> **WHAT YOU WILL DO**:
Look for the string "jerixmx" in the data below, and copy each line that holds it.

━━ SUPPLIED RECORDS ━━

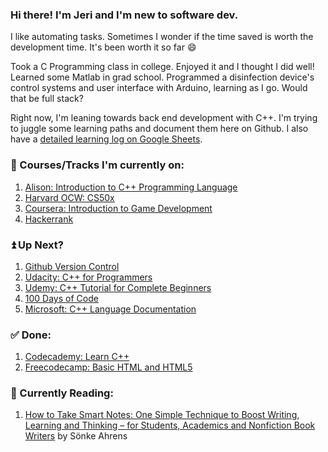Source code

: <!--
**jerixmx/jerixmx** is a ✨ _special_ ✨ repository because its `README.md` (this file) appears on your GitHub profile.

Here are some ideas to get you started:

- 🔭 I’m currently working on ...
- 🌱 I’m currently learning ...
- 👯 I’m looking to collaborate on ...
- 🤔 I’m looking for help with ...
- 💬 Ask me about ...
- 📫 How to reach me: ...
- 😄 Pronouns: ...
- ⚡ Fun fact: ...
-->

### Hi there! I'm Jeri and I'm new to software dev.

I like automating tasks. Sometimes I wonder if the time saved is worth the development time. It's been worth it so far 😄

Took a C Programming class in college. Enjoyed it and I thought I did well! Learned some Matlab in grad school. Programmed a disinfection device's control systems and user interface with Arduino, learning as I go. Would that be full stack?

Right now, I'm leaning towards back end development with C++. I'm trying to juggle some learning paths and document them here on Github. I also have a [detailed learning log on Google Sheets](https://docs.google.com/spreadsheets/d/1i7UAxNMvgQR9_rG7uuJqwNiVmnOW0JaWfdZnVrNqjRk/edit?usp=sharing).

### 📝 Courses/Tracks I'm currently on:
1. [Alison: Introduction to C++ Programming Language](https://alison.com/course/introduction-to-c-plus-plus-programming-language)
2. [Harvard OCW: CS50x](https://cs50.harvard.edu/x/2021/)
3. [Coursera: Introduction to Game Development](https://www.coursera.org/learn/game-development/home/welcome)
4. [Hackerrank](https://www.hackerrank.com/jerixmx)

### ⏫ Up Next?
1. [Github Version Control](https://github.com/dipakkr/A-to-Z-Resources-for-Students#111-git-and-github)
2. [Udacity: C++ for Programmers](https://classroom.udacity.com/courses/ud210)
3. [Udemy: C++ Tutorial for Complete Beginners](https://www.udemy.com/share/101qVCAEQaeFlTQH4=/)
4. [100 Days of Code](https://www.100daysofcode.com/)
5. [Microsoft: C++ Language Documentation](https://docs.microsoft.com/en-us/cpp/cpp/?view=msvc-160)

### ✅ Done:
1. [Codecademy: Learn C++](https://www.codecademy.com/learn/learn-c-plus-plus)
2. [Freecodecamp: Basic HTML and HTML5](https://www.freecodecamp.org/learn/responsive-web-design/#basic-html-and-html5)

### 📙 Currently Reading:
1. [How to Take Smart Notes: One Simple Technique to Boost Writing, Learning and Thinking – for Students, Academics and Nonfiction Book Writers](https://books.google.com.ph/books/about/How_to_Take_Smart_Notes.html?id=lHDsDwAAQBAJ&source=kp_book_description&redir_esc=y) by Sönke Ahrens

━━━

> **SOLUTION TO THIS TASK**:
**jerixmx/jerixmx** is a ✨ _special_ ✨ repository because its `README.md` (this file) appears on your GitHub profile.
4. [Hackerrank](https://www.hackerrank.com/jerixmx)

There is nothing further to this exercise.